● **Your task**
I need the lines below from the one with "No exemplo altura" down to the one with "In order to" reproduced exactly, both ends included, and nothing else.
+ + + + +
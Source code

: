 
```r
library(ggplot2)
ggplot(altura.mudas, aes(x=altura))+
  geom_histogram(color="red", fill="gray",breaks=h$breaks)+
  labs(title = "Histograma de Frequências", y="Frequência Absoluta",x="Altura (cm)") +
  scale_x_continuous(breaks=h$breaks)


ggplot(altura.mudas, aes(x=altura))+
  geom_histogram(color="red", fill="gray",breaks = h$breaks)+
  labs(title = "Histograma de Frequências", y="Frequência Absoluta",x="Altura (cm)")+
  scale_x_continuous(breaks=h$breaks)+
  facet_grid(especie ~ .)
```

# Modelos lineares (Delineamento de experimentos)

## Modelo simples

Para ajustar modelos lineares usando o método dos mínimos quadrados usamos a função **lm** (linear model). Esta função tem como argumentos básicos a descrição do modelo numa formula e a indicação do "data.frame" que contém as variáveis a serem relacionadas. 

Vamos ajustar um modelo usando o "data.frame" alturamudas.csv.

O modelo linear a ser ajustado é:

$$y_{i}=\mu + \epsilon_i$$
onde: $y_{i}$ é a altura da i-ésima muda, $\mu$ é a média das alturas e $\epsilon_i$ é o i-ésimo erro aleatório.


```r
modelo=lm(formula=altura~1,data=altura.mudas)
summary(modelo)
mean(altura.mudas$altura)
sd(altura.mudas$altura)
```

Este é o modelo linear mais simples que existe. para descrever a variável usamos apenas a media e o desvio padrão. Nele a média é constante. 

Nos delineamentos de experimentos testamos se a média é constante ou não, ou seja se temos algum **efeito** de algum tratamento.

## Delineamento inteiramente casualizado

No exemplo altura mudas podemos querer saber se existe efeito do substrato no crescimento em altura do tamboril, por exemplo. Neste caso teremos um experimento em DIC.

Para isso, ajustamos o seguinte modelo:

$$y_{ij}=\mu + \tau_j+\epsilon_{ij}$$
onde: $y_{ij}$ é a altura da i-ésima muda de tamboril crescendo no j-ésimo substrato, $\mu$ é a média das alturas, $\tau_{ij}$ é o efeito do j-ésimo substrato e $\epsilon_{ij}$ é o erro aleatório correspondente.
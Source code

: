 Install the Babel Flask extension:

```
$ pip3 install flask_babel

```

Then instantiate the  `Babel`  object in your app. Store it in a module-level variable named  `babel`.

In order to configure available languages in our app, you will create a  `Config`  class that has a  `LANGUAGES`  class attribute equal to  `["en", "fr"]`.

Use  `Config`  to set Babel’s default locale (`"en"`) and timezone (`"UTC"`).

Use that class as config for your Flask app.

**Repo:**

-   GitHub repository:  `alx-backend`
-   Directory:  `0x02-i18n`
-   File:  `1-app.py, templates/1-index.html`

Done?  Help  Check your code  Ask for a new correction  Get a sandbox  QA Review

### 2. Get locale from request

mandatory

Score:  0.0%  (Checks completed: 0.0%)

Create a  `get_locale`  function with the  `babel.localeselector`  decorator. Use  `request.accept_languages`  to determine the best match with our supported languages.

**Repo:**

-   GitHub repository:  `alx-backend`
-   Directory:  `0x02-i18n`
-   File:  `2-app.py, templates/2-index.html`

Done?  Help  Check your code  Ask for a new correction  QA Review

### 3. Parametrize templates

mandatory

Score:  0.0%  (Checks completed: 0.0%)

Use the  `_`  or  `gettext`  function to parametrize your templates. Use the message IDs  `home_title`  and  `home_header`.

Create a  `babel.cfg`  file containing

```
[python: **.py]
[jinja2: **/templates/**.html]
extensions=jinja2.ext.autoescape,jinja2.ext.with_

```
+ + + + +
● **Response to this task**
No exemplo altura mudas podemos querer saber se existe efeito do substrato no crescimento em altura do tamboril, por exemplo. Neste caso teremos um experimento em DIC.

Para isso, ajustamos o seguinte modelo:

$$y_{ij}=\mu + \tau_j+\epsilon_{ij}$$
onde: $y_{ij}$ é a altura da i-ésima muda de tamboril crescendo no j-ésimo substrato, $\mu$ é a média das alturas, $\tau_{ij}$ é o efeito do j-ésimo substrato e $\epsilon_{ij}$ é o erro aleatório correspondente.
Source code

: Install the Babel Flask extension:

```
$ pip3 install flask_babel

```

Then instantiate the  `Babel`  object in your app. Store it in a module-level variable named  `babel`.

In order to configure available languages in our app, you will create a  `Config`  class that has a  `LANGUAGES`  class attribute equal to  `["en", "fr"]`.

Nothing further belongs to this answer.